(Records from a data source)

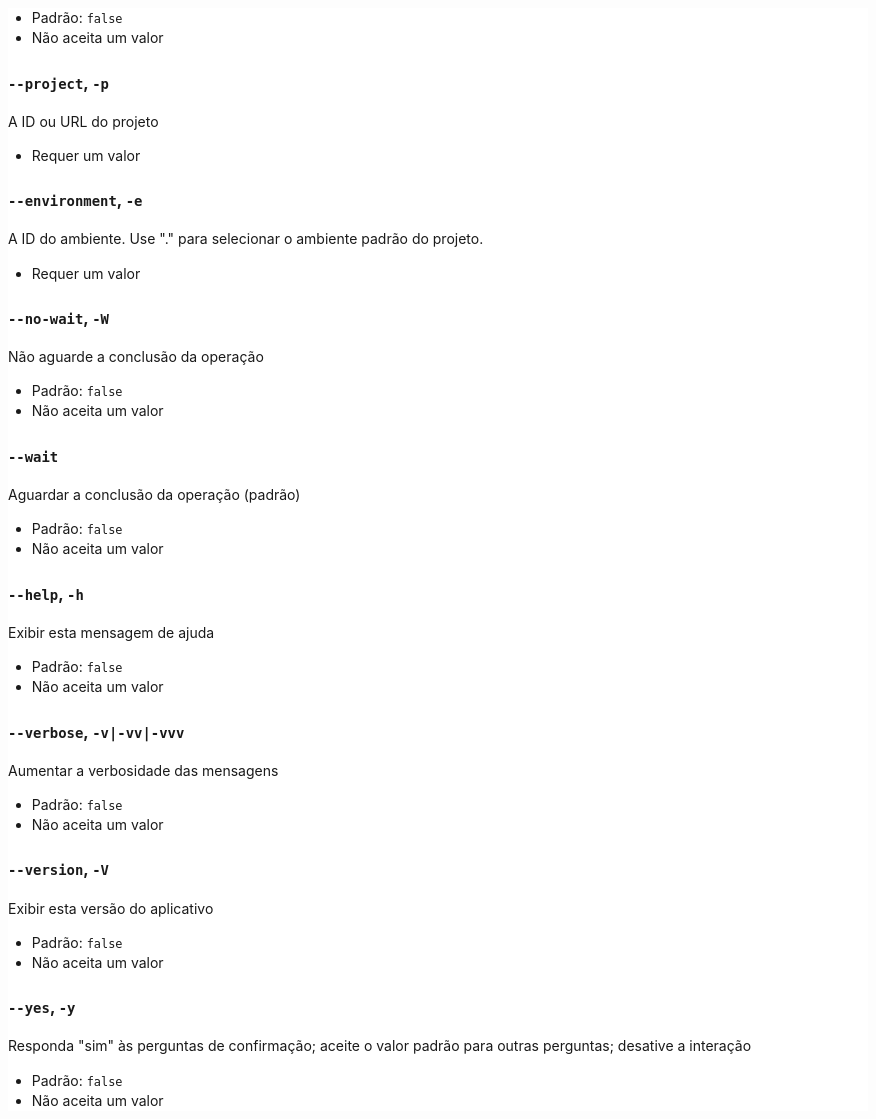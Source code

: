 - Padrão: `false`
- Não aceita um valor

### `--project`, `-p`

A ID ou URL do projeto

- Requer um valor

### `--environment`, `-e`

A ID do ambiente. Use &quot;.&quot; para selecionar o ambiente padrão do projeto.

- Requer um valor

### `--no-wait`, `-W`

Não aguarde a conclusão da operação

- Padrão: `false`
- Não aceita um valor

### `--wait`

Aguardar a conclusão da operação (padrão)

- Padrão: `false`
- Não aceita um valor

### `--help`, `-h`

Exibir esta mensagem de ajuda

- Padrão: `false`
- Não aceita um valor

### `--verbose`, `-v|-vv|-vvv`

Aumentar a verbosidade das mensagens

- Padrão: `false`
- Não aceita um valor

### `--version`, `-V`

Exibir esta versão do aplicativo

- Padrão: `false`
- Não aceita um valor

### `--yes`, `-y`

Responda &quot;sim&quot; às perguntas de confirmação; aceite o valor padrão para outras perguntas; desative a interação

- Padrão: `false`
- Não aceita um valor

◆ Problem details ◆
Please transcribe only the lines in the records above running from the line that has "Aguardar a conclusão da operação (padrão)" through the line that has "Aumentar a verbosidade das mensagens", both included, exactly as they appear.

◆ Your response ◆
Aguardar a conclusão da operação (padrão)

- Padrão: `false`
- Não aceita um valor

### `--help`, `-h`

Exibir esta mensagem de ajuda

- Padrão: `false`
- Não aceita um valor

### `--verbose`, `-v|-vv|-vvv`

Aumentar a verbosidade das mensagens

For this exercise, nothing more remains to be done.